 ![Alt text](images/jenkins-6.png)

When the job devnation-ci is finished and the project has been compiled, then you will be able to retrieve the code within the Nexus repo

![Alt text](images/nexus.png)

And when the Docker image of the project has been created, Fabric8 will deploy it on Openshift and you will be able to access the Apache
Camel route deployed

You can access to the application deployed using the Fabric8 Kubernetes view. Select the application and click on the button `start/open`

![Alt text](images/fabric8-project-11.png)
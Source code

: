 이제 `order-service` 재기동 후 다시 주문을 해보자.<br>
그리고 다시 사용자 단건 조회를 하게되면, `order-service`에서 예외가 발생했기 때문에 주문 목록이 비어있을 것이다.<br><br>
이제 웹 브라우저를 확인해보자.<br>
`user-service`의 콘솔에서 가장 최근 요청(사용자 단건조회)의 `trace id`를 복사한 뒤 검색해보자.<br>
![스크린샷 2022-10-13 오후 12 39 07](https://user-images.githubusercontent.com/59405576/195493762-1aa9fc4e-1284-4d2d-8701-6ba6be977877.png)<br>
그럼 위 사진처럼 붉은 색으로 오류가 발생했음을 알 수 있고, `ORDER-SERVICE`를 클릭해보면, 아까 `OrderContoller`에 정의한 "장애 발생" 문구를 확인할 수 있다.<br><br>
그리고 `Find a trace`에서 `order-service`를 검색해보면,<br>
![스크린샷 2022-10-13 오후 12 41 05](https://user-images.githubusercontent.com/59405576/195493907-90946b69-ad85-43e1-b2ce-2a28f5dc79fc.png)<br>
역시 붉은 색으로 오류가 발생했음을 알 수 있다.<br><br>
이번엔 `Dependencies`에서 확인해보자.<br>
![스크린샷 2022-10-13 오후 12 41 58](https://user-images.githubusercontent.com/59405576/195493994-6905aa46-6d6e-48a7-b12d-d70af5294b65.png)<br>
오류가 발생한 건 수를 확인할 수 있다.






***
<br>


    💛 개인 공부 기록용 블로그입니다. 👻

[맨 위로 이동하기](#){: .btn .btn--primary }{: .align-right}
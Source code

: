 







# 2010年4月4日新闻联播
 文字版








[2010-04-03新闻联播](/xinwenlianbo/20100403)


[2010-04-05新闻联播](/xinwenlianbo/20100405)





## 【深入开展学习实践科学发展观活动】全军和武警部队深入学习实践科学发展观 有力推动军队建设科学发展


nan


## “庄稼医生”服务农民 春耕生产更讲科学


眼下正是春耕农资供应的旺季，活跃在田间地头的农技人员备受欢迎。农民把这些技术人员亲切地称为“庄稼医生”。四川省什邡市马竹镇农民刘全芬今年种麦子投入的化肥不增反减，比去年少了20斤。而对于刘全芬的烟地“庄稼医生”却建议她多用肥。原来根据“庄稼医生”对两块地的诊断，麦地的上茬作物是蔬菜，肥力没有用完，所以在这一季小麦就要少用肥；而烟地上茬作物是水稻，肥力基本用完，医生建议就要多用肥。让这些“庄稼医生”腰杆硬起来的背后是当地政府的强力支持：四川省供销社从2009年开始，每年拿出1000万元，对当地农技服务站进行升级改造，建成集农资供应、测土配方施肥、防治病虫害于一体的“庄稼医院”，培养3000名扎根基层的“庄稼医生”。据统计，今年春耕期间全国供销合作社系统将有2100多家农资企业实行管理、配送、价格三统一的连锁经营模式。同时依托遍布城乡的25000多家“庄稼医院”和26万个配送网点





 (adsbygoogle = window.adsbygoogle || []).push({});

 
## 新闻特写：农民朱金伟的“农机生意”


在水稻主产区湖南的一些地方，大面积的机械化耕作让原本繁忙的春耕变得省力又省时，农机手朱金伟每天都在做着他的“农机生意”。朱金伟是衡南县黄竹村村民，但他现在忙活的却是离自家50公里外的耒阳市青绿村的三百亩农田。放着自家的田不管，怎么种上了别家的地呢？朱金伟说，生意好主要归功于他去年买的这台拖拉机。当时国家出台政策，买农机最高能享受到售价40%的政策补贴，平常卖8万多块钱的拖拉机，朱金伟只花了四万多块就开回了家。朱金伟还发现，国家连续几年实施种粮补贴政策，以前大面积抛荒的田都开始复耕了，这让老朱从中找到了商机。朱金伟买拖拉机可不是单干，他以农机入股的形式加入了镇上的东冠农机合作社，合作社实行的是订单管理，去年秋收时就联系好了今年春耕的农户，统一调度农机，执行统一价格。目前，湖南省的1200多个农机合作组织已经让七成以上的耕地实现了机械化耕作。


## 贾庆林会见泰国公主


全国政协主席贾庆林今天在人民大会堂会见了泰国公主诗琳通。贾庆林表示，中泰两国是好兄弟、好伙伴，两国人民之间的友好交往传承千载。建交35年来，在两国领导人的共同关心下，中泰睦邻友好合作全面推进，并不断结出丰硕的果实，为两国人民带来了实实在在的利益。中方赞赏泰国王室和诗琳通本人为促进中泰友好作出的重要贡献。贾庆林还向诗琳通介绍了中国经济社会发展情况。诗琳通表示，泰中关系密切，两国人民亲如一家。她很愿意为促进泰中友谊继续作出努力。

**ACTION ITEM:**
Using the data above, repeat exactly the lines that begin at the line with "You can access" and end at the line with "이제 웹 브라우저를 확인해보자.<br>", both ends included.

**EXERCISE OUTPUT:**
You can access to the application deployed using the Fabric8 Kubernetes view. Select the application and click on the button `start/open`

![Alt text](images/fabric8-project-11.png)
Source code

: 이제 `order-service` 재기동 후 다시 주문을 해보자.<br>
그리고 다시 사용자 단건 조회를 하게되면, `order-service`에서 예외가 발생했기 때문에 주문 목록이 비어있을 것이다.<br><br>
이제 웹 브라우저를 확인해보자.<br>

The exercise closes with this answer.